There are various levels at which employees are monitored. At the most basic level, we have the layout of the office. The observation of work, which would have taken place on this level in Bentham's time, is actually carried out through the computer system, of which more, later.

There are rows of desks, with computers all facing towards a larger aisle, where the team supervisor stands or sits. They watch over ten or twelve employees each. There are CCTV cameras throughout the office, which help to monitor the comings and goings of shift-workers (if the late shift leaves after the supervisors, for example).

The computer and telephone system has two different aspects. Firstly, a standard feature of the computer is the login. This is done when workers arrive, and is used to calculate wages. If it is suspected that someone has logged-in on behalf of someone else who is late, the CCTV cameras will be checked.
When making a sales call, the computer dials a number, which is transmitted to the headset when answered. A script is shown on the screen, which the salesperson reads to the customer. Sales are registered on-screen too. The calls are sent through to computers automatically, so employees need to log off for toilet breaks or lunch. This 'lost' time is added up each week, and must fall within a certain range.

At lunch time, each worker sets up a screen saver, which counts down the minutes and seconds from 60 minutes to zero. When the timer reaches zero, and the person hasn't returned, the screen turn bright red, and is easily noticed by the supervisor. A warning may be issued - long lunches are not permitted.

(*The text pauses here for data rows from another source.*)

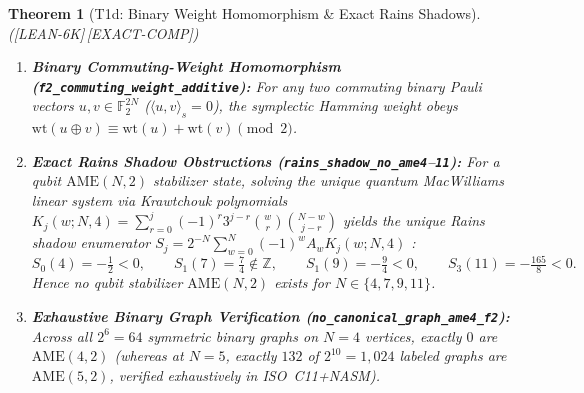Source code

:\documentclass[11pt,reqno]{amsart}
\newtheorem{theorem}{Theorem}[section]
\theoremstyle{definition}
\newcommand{\ZZ}{\mathbb{Z}}
\newcommand{\FF}{\mathbb{F}}
\newcommand{\AME}{\mathrm{AME}}
\newcommand{\lid}[1]{{\footnotesize\nolinkurl{#1}}}
\newcommand{\tagL}{\textsf{\footnotesize[LEAN-6K]}}
\newcommand{\tagE}{\textsf{\footnotesize[EXACT-COMP]}}
\begin{document}
\begin{theorem}[T1d: Binary Weight Homomorphism \& Exact Rains Shadows]
\label{thm:t1d}
\textup{(\tagL\,\tagE)}
\begin{enumerate}[label=(\alph*)]
  \item \textbf{Binary Commuting-Weight Homomorphism (\lid{f2_commuting_weight_additive}):}
    For any two commuting binary Pauli vectors $u, v \in \FF_2^{2N}$ ($\langle u, v\rangle_s
    = 0$), the symplectic Hamming weight obeys $\mathrm{wt}(u \oplus v) \equiv
    \mathrm{wt}(u) + \mathrm{wt}(v) \pmod 2$.
  \item \textbf{Exact Rains Shadow Obstructions (\lid{rains_shadow_no_ame4}--\lid{11}):}
    For a qubit $\AME(N, 2)$ stabilizer state, solving the unique quantum MacWilliams
    linear system via Krawtchouk polynomials $K_j(w; N, 4) = \sum_{r=0}^j (-1)^r 3^{j-r}
    \binom{w}{r}\binom{N-w}{j-r}$ yields the unique Rains shadow enumerator
    $S_j = 2^{-N}\sum_{w=0}^N (-1)^w A_w K_j(w; N, 4)$ \cite{rains1998shadow,
    huber2017seven,huber2018bounds}:
    \[
      S_0(4) = -\tfrac{1}{2} < 0, \qquad
      S_1(7) = \tfrac{7}{4} \notin \ZZ, \qquad
      S_1(9) = -\tfrac{9}{4} < 0, \qquad
      S_3(11) = -\tfrac{165}{8} < 0.
    \]
    Hence no qubit stabilizer $\AME(N, 2)$ exists for $N \in \{4, 7, 9, 11\}$.
  \item \textbf{Exhaustive Binary Graph Verification (\lid{no_canonical_graph_ame4_f2}):}
    Across all $2^6 = 64$ symmetric binary graphs on $N = 4$ vertices, exactly $0$ are
    $\AME(4, 2)$ (whereas at $N = 5$, exactly $132$ of $2^{10} = 1{,}024$ labeled graphs
    are $\AME(5, 2)$, verified exhaustively in ISO~C11+NASM).
\end{enumerate}
\end{theorem}
\end{document}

As for the calls themselves, the computer measures the length of each call, and the number of customers spoken to (which is determined when the salesperson moves through the 'script' pages). Sales are obviously also registered. At the end of each week, scores are given. High sales are most important, but it is also necessary for staff to maintain a high sales-to-customer contact ratio. Scores are written on a team notice-board and displayed in the open-plan office throughout the following week.
All sales calls are recorded as a matter of course, but there is also a system whereby supervisors or other senior staff may listen in on a particular employee's calls. This is the most effective motivator, and in my day there was much futile discussion about whether it was possible to detect if someone was listening in.

"The Panopticon is a machine for dissociating the see/being seen dyad [...] to induce in the inmate a state of conscious and permanent visibility that assures the automatic functioning of power." (p201-202)

If an employee's weekly sales scores are unsatisfactory two weeks running, they are called for a meeting with the supervisor. Employees will then be classified in roughly the same way as in Bentham's day: either workers or prisoners displayed "laziness and stubbornness" or "incurable imbecility" (p203) - nowadays the distinction is cast as "won't change" or "can't change".